Looks like another multi-billion dollar corporation has succeeded in bilking millions more of our tax dollars, courtesy of the North Carolina General Assembly.
Senate Bill 575 (Hoyle D – Gaston), aka the Apple bill, would establish a different tax liability formula for eligible companies. The eligibility requirements are so specific, however, that it has become readily apparent the legislation is designed to lure Apple Computers to open a server farm in Caldwell County.
A close examination of the legislation shows the new tax formula would apply to at least three companies that already exist in North Carolina. So even if Apple doesn’t open its location in North Carolina, the new law would cause a decline in state corporate tax revenue of roughly $1.5 million annually.
Should Apple decide to build its new facility in North Carolina, there are no current estimates as to how sizeable the tax break would be. But one has to question the practice of targeted tax breaks to global giants while state budget makers contemplate broad-based, and regressive, tax hikes.
Furthermore, the notion that such tax credits will “create jobs” is completely unfounded. The capital and resources sunk into the Apple facility will not be available for other companies to expand or engage in new entrepreneurial ventures. It is these jobs that will never be created that offset the Apple jobs “created.”

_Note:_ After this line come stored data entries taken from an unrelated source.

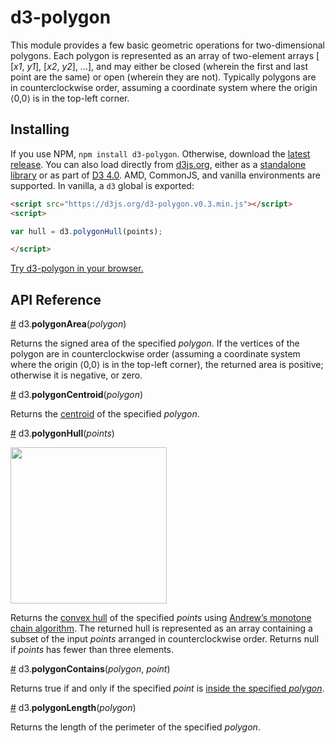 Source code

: # d3-polygon

This module provides a few basic geometric operations for two-dimensional polygons. Each polygon is represented as an array of two-element arrays [​[<i>x1</i>, <i>y1</i>], [<i>x2</i>, <i>y2</i>], …], and may either be closed (wherein the first and last point are the same) or open (wherein they are not). Typically polygons are in counterclockwise order, assuming a coordinate system where the origin ⟨0,0⟩ is in the top-left corner.

## Installing

If you use NPM, `npm install d3-polygon`. Otherwise, download the [latest release](https://github.com/d3/d3-polygon/releases/latest). You can also load directly from [d3js.org](https://d3js.org), either as a [standalone library](https://d3js.org/d3-polygon.v0.3.min.js) or as part of [D3 4.0](https://github.com/d3/d3). AMD, CommonJS, and vanilla environments are supported. In vanilla, a `d3` global is exported:

```html
<script src="https://d3js.org/d3-polygon.v0.3.min.js"></script>
<script>

var hull = d3.polygonHull(points);

</script>
```

[Try d3-polygon in your browser.](https://tonicdev.com/npm/d3-polygon)

## API Reference

<a href="#polygonArea" name="polygonArea">#</a> d3.<b>polygonArea</b>(<i>polygon</i>)

Returns the signed area of the specified *polygon*. If the vertices of the polygon are in counterclockwise order (assuming a coordinate system where the origin ⟨0,0⟩ is in the top-left corner), the returned area is positive; otherwise it is negative, or zero.

<a href="#polygonCentroid" name="polygonCentroid">#</a> d3.<b>polygonCentroid</b>(<i>polygon</i>)

Returns the [centroid](https://en.wikipedia.org/wiki/Centroid) of the specified *polygon*.

<a href="#polygonHull" name="polygonHull">#</a> d3.<b>polygonHull</b>(<i>points</i>)

<a href="http://bl.ocks.org/mbostock/6f14f7b7f267a85f7cdc"><img src="https://raw.githubusercontent.com/d3/d3-polygon/master/img/hull.png" width="250" height="250"></a>

Returns the [convex hull](https://en.wikipedia.org/wiki/Convex_hull) of the specified *points* using [Andrew’s monotone chain algorithm](http://en.wikibooks.org/wiki/Algorithm_Implementation/Geometry/Convex_hull/Monotone_chain). The returned hull is represented as an array containing a subset of the input *points* arranged in counterclockwise order. Returns null if *points* has fewer than three elements.

<a href="#polygonContains" name="polygonContains">#</a> d3.<b>polygonContains</b>(<i>polygon</i>, <i>point</i>)

Returns true if and only if the specified *point* is [inside the specified *polygon*](https://www.ecse.rpi.edu/Homepages/wrf/Research/Short_Notes/pnpoly.html).

<a href="#polygonLength" name="polygonLength">#</a> d3.<b>polygonLength</b>(<i>polygon</i>)

Returns the length of the perimeter of the specified *polygon*.
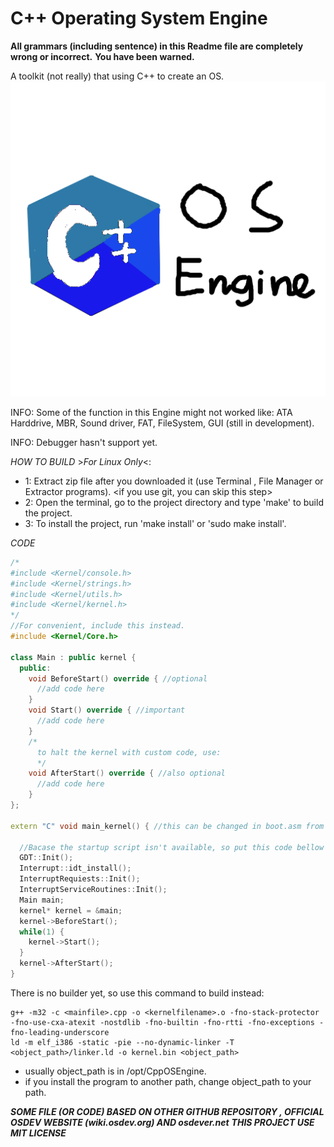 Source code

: # C++ Operating System Engine
**All grammars (including sentence) in this Readme file are completely wrong or incorrect.**
**You have been warned.**

A toolkit (not really) that using C++ to create an OS.
![Alt cpposengine](misc/cpposengine.png)

INFO: Some of the function in this Engine might not worked like:
  ATA Harddrive, MBR, Sound driver, FAT, FileSystem, GUI (still in development).

INFO: Debugger hasn't support yet.

*HOW TO BUILD* >*For Linux Only*<:
* 1: Extract zip file after you downloaded it (use Terminal , File Manager or Extractor programs). <if you use git, you can skip this step>
* 2: Open the terminal, go to the project directory and type 'make' to build the project.
* 3: To install the project, run 'make install' or 'sudo make install'.

*CODE*
```cpp
/*
#include <Kernel/console.h>
#include <Kernel/strings.h>
#include <Kernel/utils.h>
#include <Kernel/kernel.h>
*/
//For convenient, include this instead.
#include <Kernel/Core.h>

class Main : public kernel {
  public:
    void BeforeStart() override { //optional
      //add code here
    }
    void Start() override { //important
      //add code here
    }
    /*
      to halt the kernel with custom code, use:
      */
    void AfterStart() override { //also optional
      //add code here
    }
};

extern "C" void main_kernel() { //this can be changed in boot.asm from source code

  //Bacase the startup script isn't available, so put this code bellow
  GDT::Init();
  Interrupt::idt_install();
  InterruptRequiests::Init();
  InterruptServiceRoutines::Init();  
  Main main;
  kernel* kernel = &main;
  kernel->BeforeStart();
  while(1) {
    kernel->Start();
  }
  kernel->AfterStart();
}

```

There is no builder yet, so use this command to build instead:
```
g++ -m32 -c <mainfile>.cpp -o <kernelfilename>.o -fno-stack-protector -fno-use-cxa-atexit -nostdlib -fno-builtin -fno-rtti -fno-exceptions -fno-leading-underscore
ld -m elf_i386 -static -pie --no-dynamic-linker -T <object_path>/linker.ld -o kernel.bin <object_path>
```
* usually object_path is in /opt/CppOSEngine.
* if you install the program to another path, change object_path to your path.

***SOME FILE (OR CODE) BASED ON OTHER GITHUB REPOSITORY , OFFICIAL OSDEV WEBSITE (wiki.osdev.org) AND osdever.net***
***THIS PROJECT USE MIT LICENSE***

Regrettably, state lawmakers continue to punish average taxpayers to benefit politically connected corporations, all in pursuit of a misplaced understanding of “job creation.” The practice of targeted tax breaks creates an uneven playing field for North Carolina businesses, and perpetuates an easily corruptible cozy relationship between big business and powerful politicians. For all of these reasons, SB 575 is this week’s Bad Bill of the Week.